69 morts en Algérie alors que les incendies dévastent le Bassin méditerranéen

Au moins 69 personnes, selon les derniers reportages, ont trouvé la mort en Algérie dans des incendies qui ravagent le nord du pays et tout le Bassin méditerranéen. C’est la plus grande perte en vies dans cette série d’incendies, nourris pas une sécheresse et une canicule record, qui s’étendent à présent de la Turquie et la Grèce à travers les Balkans, l’Italie et l’Espagne jusqu’en Algérie.

En Algérie, les incendies se concentrent surtout en Kabylie, dans le nord du pays à l’est de la capitale, Alger. Le régime algérien a donné des indications parcellaires sur les pertes militaires, alors que de nombreux villages sont cernés par d’immenses flammes dans les montagnes de Kabylie.

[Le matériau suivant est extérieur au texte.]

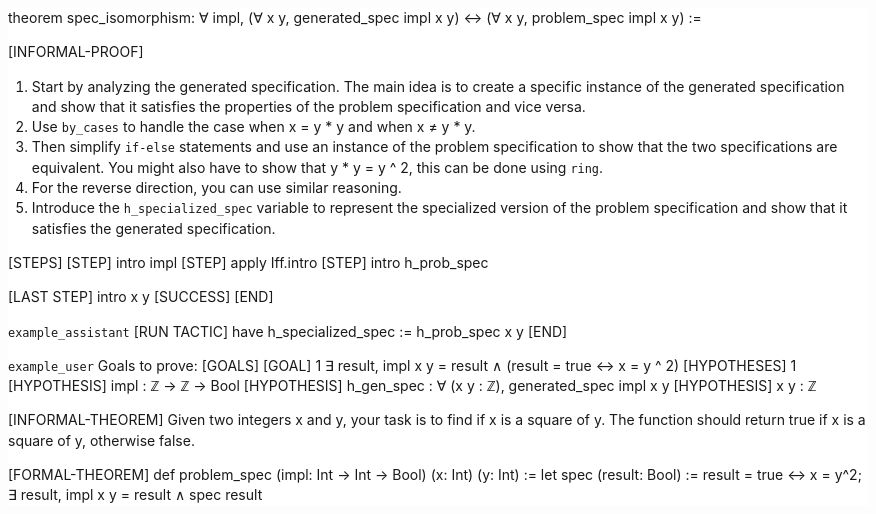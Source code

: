 theorem spec_isomorphism:
∀ impl,
(∀ x y, generated_spec impl x y) ↔
(∀ x y, problem_spec impl x y) :=

[INFORMAL-PROOF]
1. Start by analyzing the generated specification. The main idea is to create a specific instance of the generated specification and show that it satisfies the properties of the problem specification and vice versa.
2. Use `by_cases` to handle the case when x = y * y and when x ≠ y * y.
3. Then simplify `if-else` statements and use an instance of the problem specification to show that the two specifications are equivalent. You might also have to show that y * y = y ^ 2, this can be done using `ring`.
4. For the reverse direction, you can use similar reasoning.
5. Introduce the `h_specialized_spec` variable to represent the specialized version of the problem specification and show that it satisfies the generated specification.

[STEPS]
[STEP] intro impl
[STEP] apply Iff.intro
[STEP] intro h_prob_spec

[LAST STEP]
intro x y
[SUCCESS]
[END]

`example_assistant`
[RUN TACTIC]
have h_specialized_spec := h_prob_spec x y
[END]

`example_user`
Goals to prove:
[GOALS]
[GOAL] 1
∃ result, impl x y = result ∧ (result = true ↔ x = y ^ 2)
[HYPOTHESES] 1
[HYPOTHESIS] impl : ℤ → ℤ → Bool
[HYPOTHESIS] h_gen_spec : ∀ (x y : ℤ), generated_spec impl x y
[HYPOTHESIS] x y : ℤ

[INFORMAL-THEOREM]
Given two integers x and y, your task is to find if x is a square of y.
The function should return true if x is a square of y, otherwise false.

[FORMAL-THEOREM]
def problem_spec
(impl: Int → Int → Bool)
(x: Int)
(y: Int) :=
let spec (result: Bool) :=
result = true ↔ x = y^2;
∃ result, impl x y = result ∧
spec result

«C’est avec beaucoup de tristesse que nous avons appris le décès de 25 éléments de l’Armée Nationale Populaire (ANP) après avoir réussi à secourir plus de 100 citoyens des feux de forêts de Béjaïa et Tizi-Ouzou», a déclaré mardi le président algérien, Abdelmajide Tebboune. Le ministère de la Défense Nationale a précisé que 18 des militaires décédés et six brûlés relevaient du 57e Bataillon Léger d’Infanterie stationné à Ichelladhen. Sept autres blessés dont quatre brûlés en état grave relevaient du 4e Bataillon d’Infanterie Autonome.

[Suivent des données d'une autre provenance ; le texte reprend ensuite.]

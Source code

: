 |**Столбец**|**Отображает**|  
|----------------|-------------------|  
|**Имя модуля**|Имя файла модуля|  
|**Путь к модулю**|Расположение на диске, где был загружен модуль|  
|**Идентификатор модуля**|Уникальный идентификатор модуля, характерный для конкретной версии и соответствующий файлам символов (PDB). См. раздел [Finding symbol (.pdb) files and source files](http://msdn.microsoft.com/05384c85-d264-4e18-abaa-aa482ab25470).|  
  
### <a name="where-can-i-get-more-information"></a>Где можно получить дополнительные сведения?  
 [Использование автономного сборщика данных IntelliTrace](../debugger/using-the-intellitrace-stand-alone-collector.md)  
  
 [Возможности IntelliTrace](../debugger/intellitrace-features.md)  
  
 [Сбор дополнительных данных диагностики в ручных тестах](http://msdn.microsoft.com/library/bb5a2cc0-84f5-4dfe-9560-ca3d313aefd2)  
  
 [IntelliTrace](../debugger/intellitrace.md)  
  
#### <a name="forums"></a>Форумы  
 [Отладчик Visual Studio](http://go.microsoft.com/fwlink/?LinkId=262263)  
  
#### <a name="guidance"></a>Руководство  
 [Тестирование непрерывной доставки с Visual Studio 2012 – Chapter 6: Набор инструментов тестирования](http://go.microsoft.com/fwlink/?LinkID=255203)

Les militaires et les autorités locales recensent de nombreuses victimes civiles, souvent des agriculteurs morts alors qu’ils tentaient de protéger leurs exploitations. Hier, 26 morts ont été découverts dans le seul village d’Agulmim.

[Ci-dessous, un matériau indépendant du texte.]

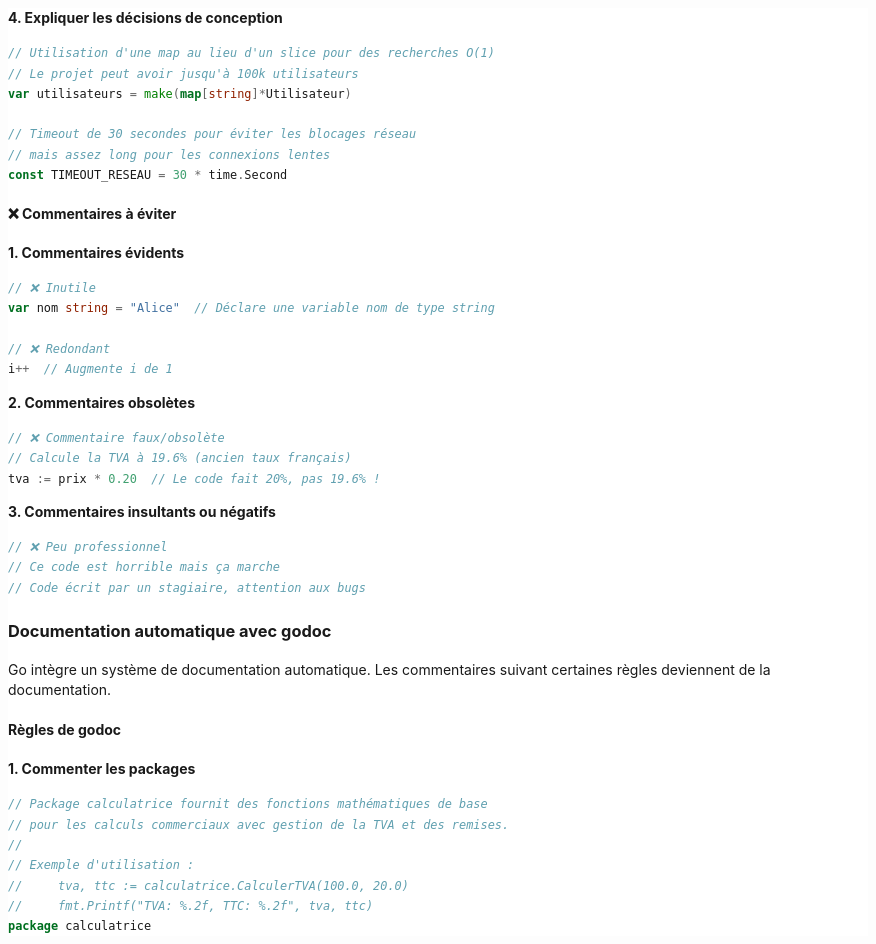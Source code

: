 **4. Expliquer les décisions de conception**

```go
// Utilisation d'une map au lieu d'un slice pour des recherches O(1)
// Le projet peut avoir jusqu'à 100k utilisateurs
var utilisateurs = make(map[string]*Utilisateur)

// Timeout de 30 secondes pour éviter les blocages réseau
// mais assez long pour les connexions lentes
const TIMEOUT_RESEAU = 30 * time.Second
```

#### ❌ Commentaires à éviter

**1. Commentaires évidents**

```go
// ❌ Inutile
var nom string = "Alice"  // Déclare une variable nom de type string

// ❌ Redondant
i++  // Augmente i de 1
```

**2. Commentaires obsolètes**

```go
// ❌ Commentaire faux/obsolète
// Calcule la TVA à 19.6% (ancien taux français)
tva := prix * 0.20  // Le code fait 20%, pas 19.6% !
```

**3. Commentaires insultants ou négatifs**

```go
// ❌ Peu professionnel
// Ce code est horrible mais ça marche
// Code écrit par un stagiaire, attention aux bugs
```

### Documentation automatique avec godoc

Go intègre un système de documentation automatique. Les commentaires suivant certaines règles deviennent de la documentation.

#### Règles de godoc

**1. Commenter les packages**

```go
// Package calculatrice fournit des fonctions mathématiques de base
// pour les calculs commerciaux avec gestion de la TVA et des remises.
//
// Exemple d'utilisation :
//     tva, ttc := calculatrice.CalculerTVA(100.0, 20.0)
//     fmt.Printf("TVA: %.2f, TTC: %.2f", tva, ttc)
package calculatrice
```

Mercredi matin, la Direction générale de la Protection civile algérienne recensait 69 incendies dans 14 wilayas (préfectures) du pays. La wilaya de Tizi Ouzou, la plus gravement touchée, regroupait 24 de ces incendies; depuis le 9 août, elle a enregistré 116 incendies au total.

Déjà ébranlée en 2019 par le hirak, les manifestations de masse de jeunes et de travailleurs contre le régime militaire, la classe dirigeante algérienne s’est vue forcée de critiquer l’accablant manque de moyens dont dispose Alger pour combattre les incendies. Le Rassemblement pour la culture et la démocratie (RCD), nationaliste-berbère et le Parti des travailleurs (PT), proche du régime algérien, ont tous deux critiqué l’absence de Canadairs. Déjà en juin, les incendies à Khenchela avaient démontré la nécessité d’acquérir ce type d’équipement.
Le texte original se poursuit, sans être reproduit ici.